- **What the task asks**
Please copy the listing below in its entirety, without alteration.

- **Data provided**
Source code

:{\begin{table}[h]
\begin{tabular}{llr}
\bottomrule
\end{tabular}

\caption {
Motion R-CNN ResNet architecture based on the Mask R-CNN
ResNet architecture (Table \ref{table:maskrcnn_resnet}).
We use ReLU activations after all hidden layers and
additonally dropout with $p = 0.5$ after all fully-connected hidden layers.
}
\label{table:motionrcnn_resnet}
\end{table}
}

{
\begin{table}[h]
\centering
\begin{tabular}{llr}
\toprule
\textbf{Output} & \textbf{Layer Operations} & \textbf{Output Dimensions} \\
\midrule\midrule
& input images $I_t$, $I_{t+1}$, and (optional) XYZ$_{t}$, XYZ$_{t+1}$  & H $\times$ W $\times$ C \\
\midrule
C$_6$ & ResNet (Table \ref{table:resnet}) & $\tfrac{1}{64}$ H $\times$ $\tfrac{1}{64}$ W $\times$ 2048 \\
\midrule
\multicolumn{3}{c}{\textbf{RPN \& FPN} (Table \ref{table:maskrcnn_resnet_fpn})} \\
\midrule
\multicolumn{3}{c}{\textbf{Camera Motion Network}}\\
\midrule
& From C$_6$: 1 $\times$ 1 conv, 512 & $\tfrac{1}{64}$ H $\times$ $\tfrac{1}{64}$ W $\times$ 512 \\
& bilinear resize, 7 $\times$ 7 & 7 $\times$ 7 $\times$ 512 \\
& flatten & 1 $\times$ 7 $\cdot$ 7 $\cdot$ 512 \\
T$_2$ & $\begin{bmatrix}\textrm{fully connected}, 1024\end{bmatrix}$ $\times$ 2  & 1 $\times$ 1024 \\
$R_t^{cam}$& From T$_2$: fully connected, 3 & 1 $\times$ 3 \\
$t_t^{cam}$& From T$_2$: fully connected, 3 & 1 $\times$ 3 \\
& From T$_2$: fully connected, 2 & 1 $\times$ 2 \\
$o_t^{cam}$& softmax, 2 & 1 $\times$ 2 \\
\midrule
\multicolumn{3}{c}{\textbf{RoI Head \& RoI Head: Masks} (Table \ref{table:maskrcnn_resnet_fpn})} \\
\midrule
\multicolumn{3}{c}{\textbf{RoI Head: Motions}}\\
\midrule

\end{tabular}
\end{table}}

- **Written response**
Source code

:{\begin{table}[h]
\begin{tabular}{llr}
\bottomrule
\end{tabular}

\caption {
Motion R-CNN ResNet architecture based on the Mask R-CNN
ResNet architecture (Table \ref{table:maskrcnn_resnet}).
We use ReLU activations after all hidden layers and
additonally dropout with $p = 0.5$ after all fully-connected hidden layers.
}
\label{table:motionrcnn_resnet}
\end{table}
}

{
\begin{table}[h]
\centering
\begin{tabular}{llr}
\toprule
\textbf{Output} & \textbf{Layer Operations} & \textbf{Output Dimensions} \\
\midrule\midrule
& input images $I_t$, $I_{t+1}$, and (optional) XYZ$_{t}$, XYZ$_{t+1}$  & H $\times$ W $\times$ C \\
\midrule
C$_6$ & ResNet (Table \ref{table:resnet}) & $\tfrac{1}{64}$ H $\times$ $\tfrac{1}{64}$ W $\times$ 2048 \\
\midrule
\multicolumn{3}{c}{\textbf{RPN \& FPN} (Table \ref{table:maskrcnn_resnet_fpn})} \\
\midrule
\multicolumn{3}{c}{\textbf{Camera Motion Network}}\\
\midrule
& From C$_6$: 1 $\times$ 1 conv, 512 & $\tfrac{1}{64}$ H $\times$ $\tfrac{1}{64}$ W $\times$ 512 \\
& bilinear resize, 7 $\times$ 7 & 7 $\times$ 7 $\times$ 512 \\
& flatten & 1 $\times$ 7 $\cdot$ 7 $\cdot$ 512 \\
T$_2$ & $\begin{bmatrix}\textrm{fully connected}, 1024\end{bmatrix}$ $\times$ 2  & 1 $\times$ 1024 \\
$R_t^{cam}$& From T$_2$: fully connected, 3 & 1 $\times$ 3 \\
$t_t^{cam}$& From T$_2$: fully connected, 3 & 1 $\times$ 3 \\
& From T$_2$: fully connected, 2 & 1 $\times$ 2 \\
$o_t^{cam}$& softmax, 2 & 1 $\times$ 2 \\
\midrule
\multicolumn{3}{c}{\textbf{RoI Head \& RoI Head: Masks} (Table \ref{table:maskrcnn_resnet_fpn})} \\
\midrule
\multicolumn{3}{c}{\textbf{RoI Head: Motions}}\\
\midrule

\end{tabular}
\end{table}}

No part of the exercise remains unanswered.